Assigned task: Here the job is to repeat the listing exactly, but not the pictures in it.

Exercise data:
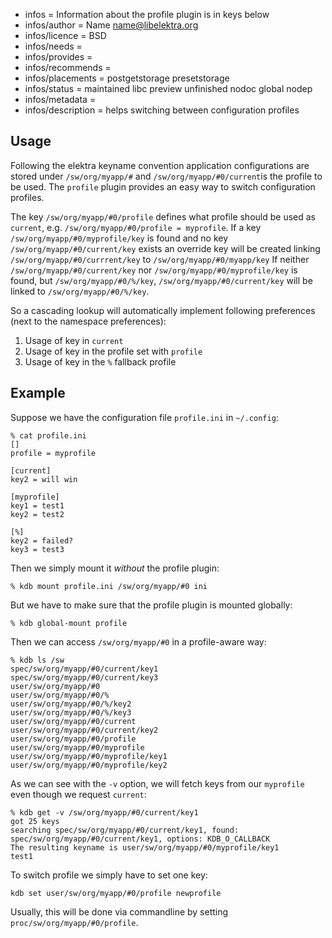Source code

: - infos = Information about the profile plugin is in keys below
- infos/author = Name <name@libelektra.org>
- infos/licence = BSD
- infos/needs =
- infos/provides =
- infos/recommends =
- infos/placements = postgetstorage presetstorage
- infos/status = maintained libc preview unfinished nodoc global nodep
- infos/metadata =
- infos/description = helps switching between configuration profiles

## Usage ##

Following the elektra keyname convention application configurations are stored under `/sw/org/myapp/#` and `/sw/org/myapp/#0/current`is the profile to be used.
The `profile` plugin provides an easy way to switch configuration profiles. 

The key `/sw/org/myapp/#0/profile` defines what profile should be used as `current`, e.g. `/sw/org/myapp/#0/profile = myprofile`.
If a key `/sw/org/myapp/#0/myprofile/key` is found and no key `/sw/org/myapp/#0/current/key` exists an override key will be created linking `/sw/org/myapp/#0/currrent/key` to `/sw/org/myapp/#0/myapp/key` 
If neither `/sw/org/myapp/#0/current/key` nor `/sw/org/myapp/#0/myprofile/key` is found, but `/sw/org/myapp/#0/%/key`, `/sw/org/myapp/#0/current/key` will be linked to `/sw/org/myapp/#0/%/key`.

So a cascading lookup will automatically implement following
preferences (next to the namespace preferences):

1. Usage of key in `current`
2. Usage of key in the profile set with `profile`
3. Usage of key in the `%` fallback profile


## Example ##

Suppose we have the configuration file `profile.ini` in `~/.config`:

    % cat profile.ini
    []
    profile = myprofile

    [current]
    key2 = will win

    [myprofile]
    key1 = test1
    key2 = test2

    [%]
    key2 = failed?
    key3 = test3

Then we simply mount it *without* the profile plugin:

    % kdb mount profile.ini /sw/org/myapp/#0 ini

But we have to make sure that the profile plugin is mounted globally:

    % kdb global-mount profile

Then we can access `/sw/org/myapp/#0` in a profile-aware way:

    % kdb ls /sw
    spec/sw/org/myapp/#0/current/key1
    spec/sw/org/myapp/#0/current/key3
    user/sw/org/myapp/#0
    user/sw/org/myapp/#0/%
    user/sw/org/myapp/#0/%/key2
    user/sw/org/myapp/#0/%/key3
    user/sw/org/myapp/#0/current
    user/sw/org/myapp/#0/current/key2
    user/sw/org/myapp/#0/profile
    user/sw/org/myapp/#0/myprofile
    user/sw/org/myapp/#0/myprofile/key1
    user/sw/org/myapp/#0/myprofile/key2

As we can see with the `-v` option, we will fetch keys from our `myprofile` even though we request `current`:

    % kdb get -v /sw/org/myapp/#0/current/key1
    got 25 keys
    searching spec/sw/org/myapp/#0/current/key1, found: spec/sw/org/myapp/#0/current/key1, options: KDB_O_CALLBACK
    The resulting keyname is user/sw/org/myapp/#0/myprofile/key1
    test1

To switch profile we simply have to set one key:

    kdb set user/sw/org/myapp/#0/profile newprofile 

Usually, this will be done via commandline by setting `proc/sw/org/myapp/#0/profile`.

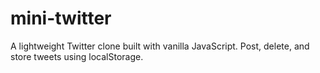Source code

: # mini-twitter
A lightweight Twitter clone built with vanilla JavaScript. Post, delete, and store tweets using localStorage.
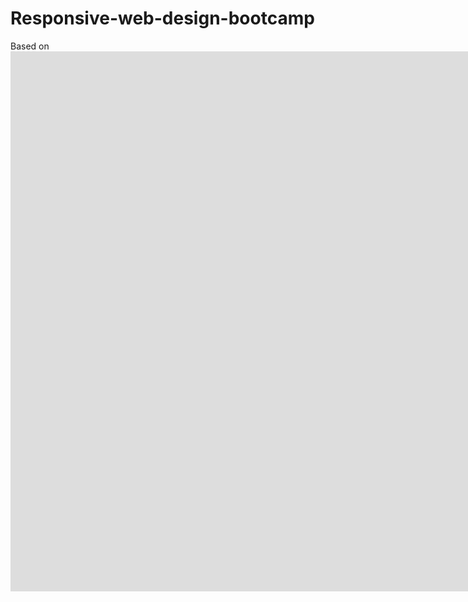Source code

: # Responsive-web-design-bootcamp

Based on <iframe width="1536" height="864" src="https://www.youtube.com/embed/srvUrASNj0s" title="YouTube video player" frameborder="0" allow="accelerometer; autoplay; clipboard-write; encrypted-media; gyroscope; picture-in-picture" allowfullscreen></iframe>
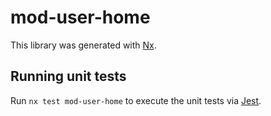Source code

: # mod-user-home

This library was generated with [Nx](https://nx.dev).

## Running unit tests

Run `nx test mod-user-home` to execute the unit tests via [Jest](https://jestjs.io).
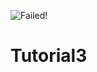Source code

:![Failed!](https://user-images.githubusercontent.com/73188618/133349741-bf86508b-63bc-46f1-b6dc-0e29fd27d00a.PNG)
# Tutorial3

Response area:
Source code

: - infos = Information about the profile plugin is in keys below
- infos/author = Name <name@libelektra.org>
- infos/licence = BSD
- infos/needs =
- infos/provides =
- infos/recommends =
- infos/placements = postgetstorage presetstorage
- infos/status = maintained libc preview unfinished nodoc global nodep
- infos/metadata =
- infos/description = helps switching between configuration profiles

## Usage ##

Following the elektra keyname convention application configurations are stored under `/sw/org/myapp/#` and `/sw/org/myapp/#0/current`is the profile to be used.
The `profile` plugin provides an easy way to switch configuration profiles. 

The key `/sw/org/myapp/#0/profile` defines what profile should be used as `current`, e.g. `/sw/org/myapp/#0/profile = myprofile`.
If a key `/sw/org/myapp/#0/myprofile/key` is found and no key `/sw/org/myapp/#0/current/key` exists an override key will be created linking `/sw/org/myapp/#0/currrent/key` to `/sw/org/myapp/#0/myapp/key` 
If neither `/sw/org/myapp/#0/current/key` nor `/sw/org/myapp/#0/myprofile/key` is found, but `/sw/org/myapp/#0/%/key`, `/sw/org/myapp/#0/current/key` will be linked to `/sw/org/myapp/#0/%/key`.

So a cascading lookup will automatically implement following
preferences (next to the namespace preferences):

1. Usage of key in `current`
2. Usage of key in the profile set with `profile`
3. Usage of key in the `%` fallback profile


## Example ##

Suppose we have the configuration file `profile.ini` in `~/.config`:

    % cat profile.ini
    []
    profile = myprofile

    [current]
    key2 = will win

    [myprofile]
    key1 = test1
    key2 = test2

    [%]
    key2 = failed?
    key3 = test3

Then we simply mount it *without* the profile plugin:

    % kdb mount profile.ini /sw/org/myapp/#0 ini

But we have to make sure that the profile plugin is mounted globally:

    % kdb global-mount profile

Then we can access `/sw/org/myapp/#0` in a profile-aware way:

    % kdb ls /sw
    spec/sw/org/myapp/#0/current/key1
    spec/sw/org/myapp/#0/current/key3
    user/sw/org/myapp/#0
    user/sw/org/myapp/#0/%
    user/sw/org/myapp/#0/%/key2
    user/sw/org/myapp/#0/%/key3
    user/sw/org/myapp/#0/current
    user/sw/org/myapp/#0/current/key2
    user/sw/org/myapp/#0/profile
    user/sw/org/myapp/#0/myprofile
    user/sw/org/myapp/#0/myprofile/key1
    user/sw/org/myapp/#0/myprofile/key2

As we can see with the `-v` option, we will fetch keys from our `myprofile` even though we request `current`:

    % kdb get -v /sw/org/myapp/#0/current/key1
    got 25 keys
    searching spec/sw/org/myapp/#0/current/key1, found: spec/sw/org/myapp/#0/current/key1, options: KDB_O_CALLBACK
    The resulting keyname is user/sw/org/myapp/#0/myprofile/key1
    test1

To switch profile we simply have to set one key:

    kdb set user/sw/org/myapp/#0/profile newprofile 

Usually, this will be done via commandline by setting `proc/sw/org/myapp/#0/profile`.

Source code

: # mini-twitter
A lightweight Twitter clone built with vanilla JavaScript. Post, delete, and store tweets using localStorage.
Source code

: # Responsive-web-design-bootcamp

Based on <iframe width="1536" height="864" src="https://www.youtube.com/embed/srvUrASNj0s" title="YouTube video player" frameborder="0" allow="accelerometer; autoplay; clipboard-write; encrypted-media; gyroscope; picture-in-picture" allowfullscreen></iframe>
Source code

: # mod-user-home

This library was generated with [Nx](https://nx.dev).

## Running unit tests

Run `nx test mod-user-home` to execute the unit tests via [Jest](https://jestjs.io).
Source code

:![Failed!](https://user-images.githubusercontent.com/73188618/133349741-bf86508b-63bc-46f1-b6dc-0e29fd27d00a.PNG)
# Tutorial3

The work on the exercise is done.